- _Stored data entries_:
######
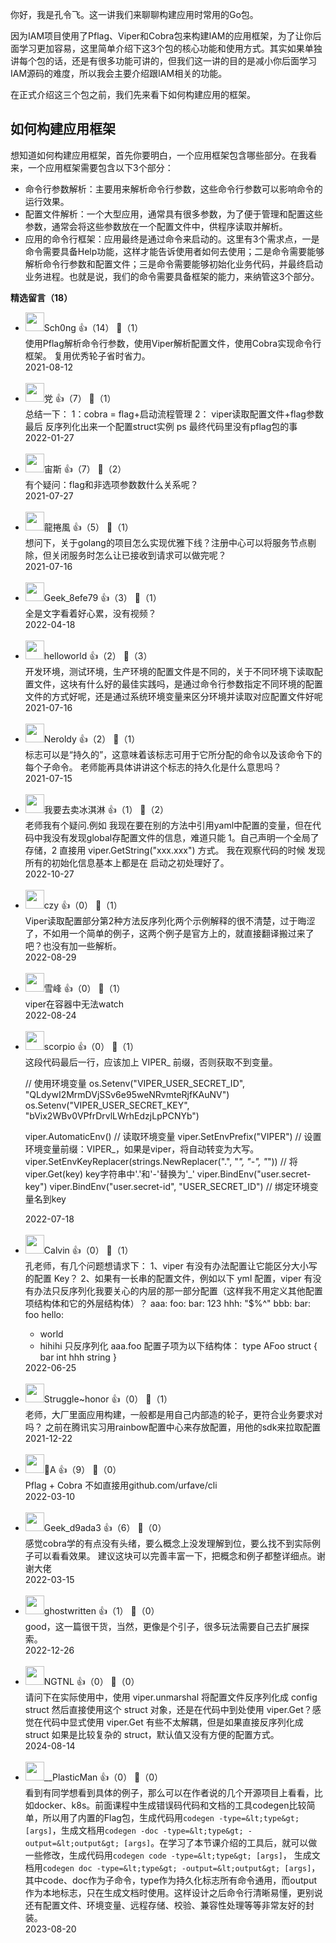 你好，我是孔令飞。这一讲我们来聊聊构建应用时常用的Go包。

因为IAM项目使用了Pflag、Viper和Cobra包来构建IAM的应用框架，为了让你后面学习更加容易，这里简单介绍下这3个包的核心功能和使用方式。其实如果单独讲每个包的话，还是有很多功能可讲的，但我们这一讲的目的是减小你后面学习IAM源码的难度，所以我会主要介绍跟IAM相关的功能。

在正式介绍这三个包之前，我们先来看下如何构建应用的框架。

## 如何构建应用框架

想知道如何构建应用框架，首先你要明白，一个应用框架包含哪些部分。在我看来，一个应用框架需要包含以下3个部分：

- 命令行参数解析：主要用来解析命令行参数，这些命令行参数可以影响命令的运行效果。
- 配置文件解析：一个大型应用，通常具有很多参数，为了便于管理和配置这些参数，通常会将这些参数放在一个配置文件中，供程序读取并解析。
- 应用的命令行框架：应用最终是通过命令来启动的。这里有3个需求点，一是命令需要具备Help功能，这样才能告诉使用者如何去使用；二是命令需要能够解析命令行参数和配置文件；三是命令需要能够初始化业务代码，并最终启动业务进程。也就是说，我们的命令需要具备框架的能力，来纳管这3个部分。
<div><strong>精选留言（18）</strong></div><ul>
<li><img src="https://static001.geekbang.org/account/avatar/00/11/7a/d2/4ba67c0c.jpg" width="30px"><span>Sch0ng</span> 👍（14） 💬（1）<div>使用Pflag解析命令行参数，使用Viper解析配置文件，使用Cobra实现命令行框架。
复用优秀轮子省时省力。</div>2021-08-12</li><br/><li><img src="https://static001.geekbang.org/account/avatar/00/10/5b/66/ad35bc68.jpg" width="30px"><span>党</span> 👍（7） 💬（1）<div>总结一下：
1：cobra = flag+启动流程管理
2： viper读取配置文件+flag参数 最后 反序列化出来一个配置struct实例
ps 最终代码里没有pflag包的事</div>2022-01-27</li><br/><li><img src="https://static001.geekbang.org/account/avatar/00/1f/26/34/891dd45b.jpg" width="30px"><span>宙斯</span> 👍（7） 💬（2）<div>有个疑问：flag和非选项参数数什么关系呢？</div>2021-07-27</li><br/><li><img src="https://static001.geekbang.org/account/avatar/00/16/6f/01/7b82dd50.jpg" width="30px"><span>龍捲風</span> 👍（5） 💬（1）<div>想问下，关于golang的项目怎么实现优雅下线？注册中心可以将服务节点剔除，但关闭服务时怎么让已接收到请求可以做完呢？</div>2021-07-16</li><br/><li><img src="" width="30px"><span>Geek_8efe79</span> 👍（3） 💬（1）<div>全是文字看着好心累，没有视频？</div>2022-04-18</li><br/><li><img src="https://static001.geekbang.org/account/avatar/00/10/dd/09/feca820a.jpg" width="30px"><span>helloworld</span> 👍（2） 💬（3）<div>开发环境，测试环境，生产环境的配置文件是不同的，关于不同环境下读取配置文件，这块有什么好的最佳实践吗，是通过命令行参数指定不同环境的配置文件的方式好呢，还是通过系统环境变量来区分环境并读取对应配置文件好呢</div>2021-07-16</li><br/><li><img src="https://static001.geekbang.org/account/avatar/00/25/f5/ed/d23daf19.jpg" width="30px"><span>Neroldy</span> 👍（2） 💬（1）<div>标志可以是“持久的”，这意味着该标志可用于它所分配的命令以及该命令下的每个子命令。
老师能再具体讲讲这个标志的持久化是什么意思吗？</div>2021-07-15</li><br/><li><img src="https://static001.geekbang.org/account/avatar/00/2d/66/35/c3fa51c0.jpg" width="30px"><span>我要去卖冰淇淋</span> 👍（1） 💬（2）<div>老师我有个疑问.例如 我现在要在别的方法中引用yaml中配置的变量，但在代码中我没有发现global存配置文件的信息，难道只能 1。自己声明一个全局了存储，2 直接用 viper.GetString(&quot;xxx.xxx&quot;) 方式。
我在观察代码的时候 发现所有的初始化信息基本上都是在 启动之初处理好了。</div>2022-10-27</li><br/><li><img src="https://static001.geekbang.org/account/avatar/00/24/9a/6f/c4490cf2.jpg" width="30px"><span>czy</span> 👍（0） 💬（1）<div>Viper读取配置部分第2种方法反序列化两个示例解释的很不清楚，过于晦涩了，不如用一个简单的例子，这两个例子是官方上的，就直接翻译搬过来了吧？也没有加一些解析。</div>2022-08-29</li><br/><li><img src="https://static001.geekbang.org/account/avatar/00/25/01/53/eafa07ae.jpg" width="30px"><span>雪峰</span> 👍（0） 💬（1）<div>viper在容器中无法watch</div>2022-08-24</li><br/><li><img src="https://static001.geekbang.org/account/avatar/00/13/4f/66/88acb1cc.jpg" width="30px"><span>scorpio</span> 👍（0） 💬（1）<div>这段代码最后一行，应该加上 VIPER_ 前缀，否则获取不到变量。

&#47;&#47; 使用环境变量
os.Setenv(&quot;VIPER_USER_SECRET_ID&quot;, &quot;QLdywI2MrmDVjSSv6e95weNRvmteRjfKAuNV&quot;)
os.Setenv(&quot;VIPER_USER_SECRET_KEY&quot;, &quot;bVix2WBv0VPfrDrvlLWrhEdzjLpPCNYb&quot;)

viper.AutomaticEnv()                                             &#47;&#47; 读取环境变量
viper.SetEnvPrefix(&quot;VIPER&quot;)                                      &#47;&#47; 设置环境变量前缀：VIPER_，如果是viper，将自动转变为大写。
viper.SetEnvKeyReplacer(strings.NewReplacer(&quot;.&quot;, &quot;_&quot;, &quot;-&quot;, &quot;_&quot;)) &#47;&#47; 将viper.Get(key) key字符串中&#39;.&#39;和&#39;-&#39;替换为&#39;_&#39;
viper.BindEnv(&quot;user.secret-key&quot;)
viper.BindEnv(&quot;user.secret-id&quot;, &quot;USER_SECRET_ID&quot;) &#47;&#47; 绑定环境变量名到key</div>2022-07-18</li><br/><li><img src="https://static001.geekbang.org/account/avatar/00/18/75/bc/89d88775.jpg" width="30px"><span>Calvin</span> 👍（0） 💬（1）<div>孔老师，有几个问题想请求下：
1、viper 有没有办法配置让它能区分大小写的配置 Key？
2、如果有一长串的配置文件，例如以下 yml 配置，viper 有没有办法只反序列化我要关心的内层的那一部分配置（这样我不用定义其他配置项结构体和它的外层结构体）？
aaa:
  foo:
    bar: 123
    hhh: &quot;$%^&quot;
bbb:
  bar: foo
  hello:
  - world
  - hihihi
只反序列化 aaa.foo 配置子项为以下结构体：
type AFoo struct {
    bar  int
    hhh string
}</div>2022-06-25</li><br/><li><img src="https://thirdwx.qlogo.cn/mmopen/vi_32/rSzzqGwHcvhwPejiaPsCY9XBX7ib7zTxJ6cUDORdhGIakX8dTPVsz6ibud5ec1FeWQGTseF2TPRECCjky5JMlHvDg/132" width="30px"><span>Struggle~honor</span> 👍（0） 💬（1）<div>老师，大厂里面应用构建，一般都是用自己内部造的轮子，更符合业务要求对吗？ 之前在腾讯实习用rainbow配置中心来存放配置，用他的sdk来拉取配置</div>2021-12-22</li><br/><li><img src="https://static001.geekbang.org/account/avatar/00/10/68/d4/c9b5d3f9.jpg" width="30px"><span>💎A</span> 👍（9） 💬（0）<div>Pflag + Cobra 不如直接用github.com&#47;urfave&#47;cli</div>2022-03-10</li><br/><li><img src="https://static001.geekbang.org/account/avatar/00/29/d6/a2/bff28e13.jpg" width="30px"><span>Geek_d9ada3</span> 👍（6） 💬（0）<div>感觉cobra学的有点没有头绪，要么概念上没发理解到位，要么找不到实际例子可以看看效果。 建议这块可以完善丰富一下，把概念和例子都整详细点。谢谢大佬</div>2022-03-15</li><br/><li><img src="https://static001.geekbang.org/account/avatar/00/13/f6/24/547439f1.jpg" width="30px"><span>ghostwritten</span> 👍（1） 💬（0）<div>good，这一篇很干货，当然，更像是个引子，很多玩法需要自己去扩展探索。</div>2022-12-26</li><br/><li><img src="https://static001.geekbang.org/account/avatar/00/18/50/8d/b1d352f1.jpg" width="30px"><span>NGTNL</span> 👍（0） 💬（0）<div>请问下在实际使用中，使用 viper.unmarshal 将配置文件反序列化成 config struct 然后直接使用这个 struct 对象，还是在代码中到处使用 viper.Get？感觉在代码中显式使用 viper.Get 有些不太解耦，但是如果直接反序列化成 struct 如果是比较复杂的 struct，默认值又没有方便的配置方式。</div>2024-08-14</li><br/><li><img src="https://static001.geekbang.org/account/avatar/00/19/93/2a/08675e68.jpg" width="30px"><span>__PlasticMan</span> 👍（0） 💬（0）<div>看到有同学想看到具体的例子，那么可以在作者说的几个开源项目上看看，比如docker、k8s。前面课程中生成错误码代码和文档的工具codegen比较简单，所以用了内置的Flag包，生成代码用`codegen -type=&lt;type&gt; [args]`，生成文档用`codegen -doc -type=&lt;type&gt; -output=&lt;output&gt; [args]`。在学习了本节课介绍的工具后，就可以做一些修改，生成代码用`codegen code -type=&lt;type&gt; [args]`， 生成文档用`codegen doc -type=&lt;type&gt; -output=&lt;output&gt; [args]`，其中code、doc作为子命令，type作为持久化标志所有命令通用，而output作为本地标志，只在生成文档时使用。这样设计之后命令行清晰易懂，更别说还有配置文件、环境变量、远程存储、校验、兼容性处理等等非常友好的封装。</div>2023-08-20</li><br/>
</ul>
######
- _REQUIRED WORK_: One stretch of the lines above is wanted, from the line that contains "<div><strong>精选留言（18）</strong></div><ul>" through the line that contains "直接用 viper.GetString(&quot;xxx.xxx&quot;) 方式。". Output it exactly.

- _ANSWER_:
<div><strong>精选留言（18）</strong></div><ul>
<li><img src="https://static001.geekbang.org/account/avatar/00/11/7a/d2/4ba67c0c.jpg" width="30px"><span>Sch0ng</span> 👍（14） 💬（1）<div>使用Pflag解析命令行参数，使用Viper解析配置文件，使用Cobra实现命令行框架。
复用优秀轮子省时省力。</div>2021-08-12</li><br/><li><img src="https://static001.geekbang.org/account/avatar/00/10/5b/66/ad35bc68.jpg" width="30px"><span>党</span> 👍（7） 💬（1）<div>总结一下：
1：cobra = flag+启动流程管理
2： viper读取配置文件+flag参数 最后 反序列化出来一个配置struct实例
ps 最终代码里没有pflag包的事</div>2022-01-27</li><br/><li><img src="https://static001.geekbang.org/account/avatar/00/1f/26/34/891dd45b.jpg" width="30px"><span>宙斯</span> 👍（7） 💬（2）<div>有个疑问：flag和非选项参数数什么关系呢？</div>2021-07-27</li><br/><li><img src="https://static001.geekbang.org/account/avatar/00/16/6f/01/7b82dd50.jpg" width="30px"><span>龍捲風</span> 👍（5） 💬（1）<div>想问下，关于golang的项目怎么实现优雅下线？注册中心可以将服务节点剔除，但关闭服务时怎么让已接收到请求可以做完呢？</div>2021-07-16</li><br/><li><img src="" width="30px"><span>Geek_8efe79</span> 👍（3） 💬（1）<div>全是文字看着好心累，没有视频？</div>2022-04-18</li><br/><li><img src="https://static001.geekbang.org/account/avatar/00/10/dd/09/feca820a.jpg" width="30px"><span>helloworld</span> 👍（2） 💬（3）<div>开发环境，测试环境，生产环境的配置文件是不同的，关于不同环境下读取配置文件，这块有什么好的最佳实践吗，是通过命令行参数指定不同环境的配置文件的方式好呢，还是通过系统环境变量来区分环境并读取对应配置文件好呢</div>2021-07-16</li><br/><li><img src="https://static001.geekbang.org/account/avatar/00/25/f5/ed/d23daf19.jpg" width="30px"><span>Neroldy</span> 👍（2） 💬（1）<div>标志可以是“持久的”，这意味着该标志可用于它所分配的命令以及该命令下的每个子命令。
老师能再具体讲讲这个标志的持久化是什么意思吗？</div>2021-07-15</li><br/><li><img src="https://static001.geekbang.org/account/avatar/00/2d/66/35/c3fa51c0.jpg" width="30px"><span>我要去卖冰淇淋</span> 👍（1） 💬（2）<div>老师我有个疑问.例如 我现在要在别的方法中引用yaml中配置的变量，但在代码中我没有发现global存配置文件的信息，难道只能 1。自己声明一个全局了存储，2 直接用 viper.GetString(&quot;xxx.xxx&quot;) 方式。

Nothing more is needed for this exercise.